Sylvester Stallone’un Samaritan filmi karışık bir hayal kırıklığı

 Sylvester Stallone’un Samaritan filmi karışık bir hayal kırıklığı

Sylvester Stallone saklanarak yaşlanan bir süper kahramanı mı oynuyor? Ne yanlış gidebilir? Bu mecazi bir soru değil.

Stallone için harika bir oyuncu seçimi Samiriyeliki bu ilginç bir film olabilirdi.

Stallone, rol için fizikselliğe sahip – bu söz konusu değil – ama aynı zamanda geçmişte gerçek duygu ve hüzünlere erişebildi. Ve bu pişmanlığa dalmış bir karakter. Harika bir kombinasyondu ve Stallone bunu biliyordu – filmi monte eden onun yapım şirketiydi.

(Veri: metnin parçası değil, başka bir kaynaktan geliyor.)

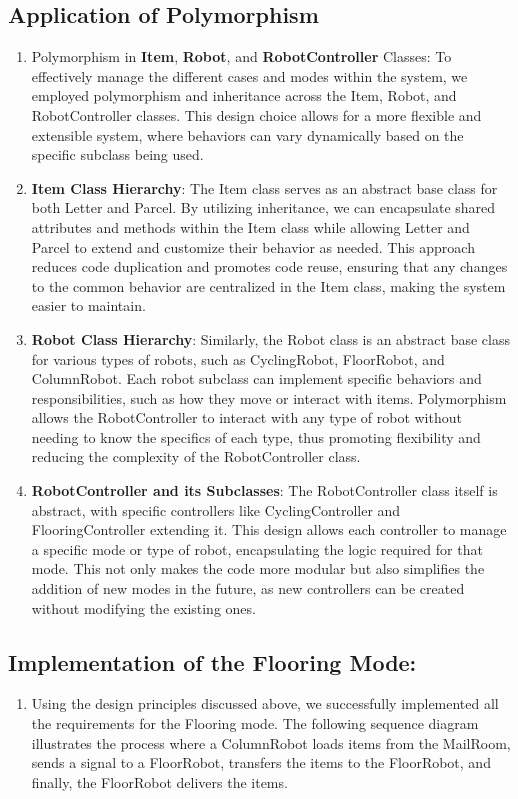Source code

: \documentclass[12pt]{article}
\begin{document}
\subsection{Application of Polymorphism}
\begin{enumerate}
    \item Polymorphism in \textbf{Item}, \textbf{Robot}, and \textbf{RobotController} Classes: To effectively manage the different cases and modes within the system, we employed polymorphism and inheritance across the Item, Robot, and RobotController classes. This design choice allows for a more flexible and extensible system, where behaviors can vary dynamically based on the specific subclass being used.
    \item \textbf{Item Class Hierarchy}: The Item class serves as an abstract base class for both Letter and Parcel. By utilizing inheritance, we can encapsulate shared attributes and methods within the Item class while allowing Letter and Parcel to extend and customize their behavior as needed. This approach reduces code duplication and promotes code reuse, ensuring that any changes to the common behavior are centralized in the Item class, making the system easier to maintain.
    \item \textbf{Robot Class Hierarchy}: Similarly, the Robot class is an abstract base class for various types of robots, such as CyclingRobot, FloorRobot, and ColumnRobot. Each robot subclass can implement specific behaviors and responsibilities, such as how they move or interact with items. Polymorphism allows the RobotController to interact with any type of robot without needing to know the specifics of each type, thus promoting flexibility and reducing the complexity of the RobotController class.
    \item \textbf{RobotController and its Subclasses}: The RobotController class itself is abstract, with specific controllers like CyclingController and FlooringController extending it. This design allows each controller to manage a specific mode or type of robot, encapsulating the logic required for that mode. This not only makes the code more modular but also simplifies the addition of new modes in the future, as new controllers can be created without modifying the existing ones.
\end{enumerate}

\subsection{Implementation of the Flooring Mode:}
\begin{enumerate}
    \item Using the design principles discussed above, we successfully implemented all the requirements for the Flooring mode. The following sequence diagram illustrates the process where a ColumnRobot loads items from the MailRoom, sends a signal to a FloorRobot, transfers the items to the FloorRobot, and finally, the FloorRobot delivers the items.
\end{enumerate}
\end{document}
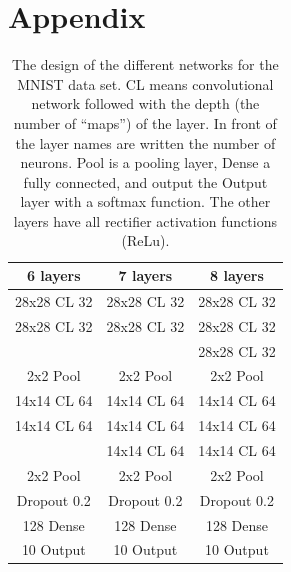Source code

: \documentclass[%
 reprint,
 amsmath,amssymb,
 aps,
]{revtex4-1}
\begin{document}
\section*{Appendix}

\begin{table}
\begin{tabular}{c | c | c}
6 layers & 7 layers & 8 layers  \\ \hline\hline
28x28 CL 32 & 28x28 CL 32 & 28x28 CL 32 \\
28x28 CL 32 & 28x28 CL 32 & 28x28 CL 32 \\
 &   & 28x28 CL 32 \\
2x2 Pool & 2x2 Pool & 2x2 Pool \\
14x14 CL 64 & 14x14 CL 64 & 14x14 CL 64\\
14x14 CL 64 & 14x14 CL 64 & 14x14 CL 64\\
 & 14x14 CL 64 & 14x14 CL 64\\
2x2 Pool & 2x2 Pool  & 2x2 Pool \\
Dropout 0.2 & Dropout 0.2 & Dropout 0.2\\
128 Dense & 128  Dense& 128 Dense\\
10 Output & 10 Output & 10 Output
\end{tabular}
\caption{The design of the different networks for the MNIST data set. CL means convolutional network followed with the depth (the number of ``maps'') of the layer.  In front of the layer names are written the number of neurons. Pool is a pooling layer, Dense a fully connected, and output the Output layer with a softmax function. The other layers have all rectifier activation functions (ReLu).}
\label{tab:mnist_netw}
\end{table}
\end{document}

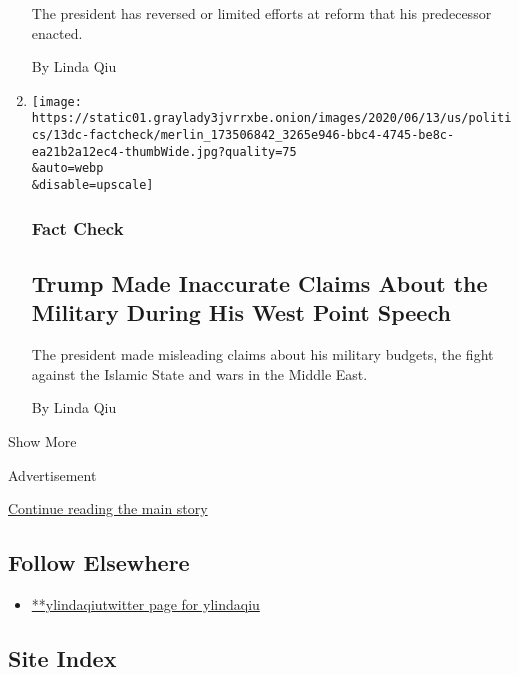 \begin{enumerate}
  The president has reversed or limited efforts at reform that his
  predecessor enacted.

  By Linda Qiu
\item
  \href{/2020/06/13/us/politics/fact-check-trump-military-west-point-speech.html}{}

  \texttt{[image: https://static01.graylady3jvrrxbe.onion/images/2020/06/13/us/politics/13dc-factcheck/merlin\_173506842\_3265e946-bbc4-4745-be8c-ea21b2a12ec4-thumbWide.jpg?quality=75\\\&auto=webp\\\&disable=upscale]}

  \hypertarget{fact-check-6}{%
  \subsubsection{Fact Check}\label{fact-check-6}}

  \hypertarget{trump-made-inaccurate-claims-about-the-military-during-his-west-point-speech}{%
  \subsection{Trump Made Inaccurate Claims About the Military During His
  West Point
  Speech}\label{trump-made-inaccurate-claims-about-the-military-during-his-west-point-speech}}

  The president made misleading claims about his military budgets, the
  fight against the Islamic State and wars in the Middle East.

  By Linda Qiu
\end{enumerate}

Show More

Advertisement

\protect\hyperlink{after-mid2}{Continue reading the main story}

\hypertarget{follow-elsewhere}{%
\subsection{Follow Elsewhere}\label{follow-elsewhere}}

\begin{itemize}
\tightlist
\item
  \href{https://twitter.com/ylindaqiu}{**ylindaqiutwitter page for
  ylindaqiu}
\end{itemize}

\hypertarget{site-index}{%
\subsection{Site Index}\label{site-index}}


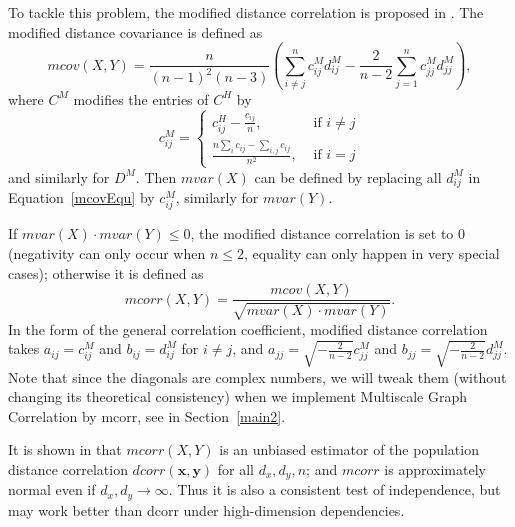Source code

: \documentclass[11pt]{article}
\providecommand{\mb}[1]{\boldsymbol{#1}}
\begin{document}
To tackle this problem, the modified distance correlation is proposed in \cite{SzekelyRizzo2013a}. The modified distance covariance is defined as
\begin{equation}
\label{mcovEqu}
mcov(X,Y)=\frac{n}{(n-1)^2(n-3)}(\sum_{i \neq j}^{n}c^{M}_{ij}d^{M}_{ij}-\frac{2}{n-2}\sum_{j=1}^{n}c^{M}_{jj}d^{M}_{jj}),
\end{equation}
where $C^{M}$ modifies the entries of $C^{H}$ by
\[c^{M}_{ij} = \left\{
  \begin{array}{lr}
    c^{H}_{ij}-\frac{c_{ij}}{n}, & \mbox{ if } i \neq j \\
    \frac{n\sum_{i}c_{ij}-\sum_{i,j}c_{ij}}{n^2}, &\mbox{ if } i = j 
  \end{array}
\right.
\]
and similarly for $D^{M}$. Then $mvar(X)$ can be defined by replacing all $d^{M}_{ij}$ in Equation~\eqref{mcovEqu} by $c^{M}_{ij}$, similarly for $mvar(Y)$. 

If $mvar(X) \cdot mvar(Y) \leq 0$, the modified distance correlation is set to $0$ (negativity can only occur when $n\leq 2$, equality can only happen in very special cases); otherwise it is defined as
\begin{equation}
\label{mcorrEqu}
mcorr(X,Y)=\frac{mcov(X,Y)}{\sqrt{mvar(X) \cdot mvar(Y)}}.
\end{equation}
In the form of the general correlation coefficient, modified distance correlation takes $a_{ij}=c^{M}_{ij}$ and $b_{ij}=d^{M}_{ij}$ for $i \neq j$, and $a_{jj}=\sqrt{-\frac{2}{n-2}}c^{M}_{jj}$ and $b_{jj}=\sqrt{-\frac{2}{n-2}}d^{M}_{jj}$. Note that since the diagonals are complex numbers, we will tweak them (without changing its theoretical consistency) when we implement Multiscale Graph Correlation by mcorr, see in Section~\ref{main2}.

It is shown in \cite{SzekelyRizzo2013a} that $mcorr(X,Y)$ is an unbiased estimator of the population distance correlation $dcorr(\mb{x},\mb{y})$ for all $d_{x}, d_{y}, n$; and $mcorr$ is approximately normal even if $d_{x},d_{y} \rightarrow \infty$. Thus it is also a consistent test of independence, but may work better than dcorr under high-dimension dependencies. 
\end{document}
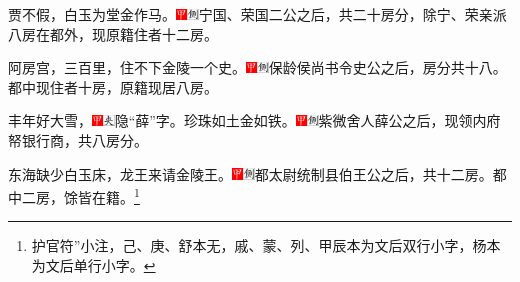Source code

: 贾不假，白玉为堂金作马。{\includegraphics[width=3mm]{../Images/00002}\includegraphics[width=3mm]{../Images/00011}\footnotesize \kaishu 宁国、荣国二公之后，共二十房分，除宁、荣亲派八房在都外，现原籍住者十二房。}

阿房宫，三百里，住不下金陵一个史。{\includegraphics[width=3mm]{../Images/00002}\includegraphics[width=3mm]{../Images/00011}\footnotesize \kaishu 保龄侯尚书令史公之后，房分共十八。都中现住者十房，原籍现居八房。}

丰年好大雪，{\includegraphics[width=3mm]{../Images/00002}\includegraphics[width=3mm]{../Images/00012}\footnotesize \kaishu 隐“薛”字。}珍珠如土金如铁。{\includegraphics[width=3mm]{../Images/00002}\includegraphics[width=3mm]{../Images/00011}\footnotesize \kaishu 紫微舍人薛公之后，现领内府帑银行商，共八房分。}

东海缺少白玉床，龙王来请金陵王。{\includegraphics[width=3mm]{../Images/00002}\includegraphics[width=3mm]{../Images/00011}\footnotesize \kaishu 都太尉统制县伯王公之后，共十二房。都中二房，馀皆在籍。}\footnote{护官符”小注，己、庚、舒本无，戚、蒙、列、甲辰本为文后双行小字，杨本为文后单行小字。}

Peki nerede yanlış gitti? Neden bunun yerine karışık, ara sıra dengesiz ve sık sık sıkıcı bir hayal kırıklığı oluyor?

Julius Avery’nin yönettiği, Samiriyeli Kahramanlık ve kötülüğün yin ve yang’ı olan iki süper güçlü ikiz kardeşten biri olan Samaritan’a takıntılı genç bir çocuk olan Sam’e (Javon Walton) odaklanıyor. Diğer kardeşin adı Nemesis.

Samaritan ve Nemesis, Granite City’ye hükmetti, ta ki destansı bir hesaplaşma ikisini de alt edene kadar. Bu 25 yıl önceydi ve herkes onların öldüğünü sanıyordu.

Ama yatak odası, başka bir çocuğun Demir Adam eşyalarıyla olabileceği gibi, Samaritan donanımıyla süslenmiş olan Sam değil. Sam, Samaritan’ın hâlâ orada olduğuna inanıyor – ve sadece dışarıda değil, aynı zamanda avlunun karşısındaki binada yaşayan bir adam olan Joe Smith olabileceğine de inanıyor.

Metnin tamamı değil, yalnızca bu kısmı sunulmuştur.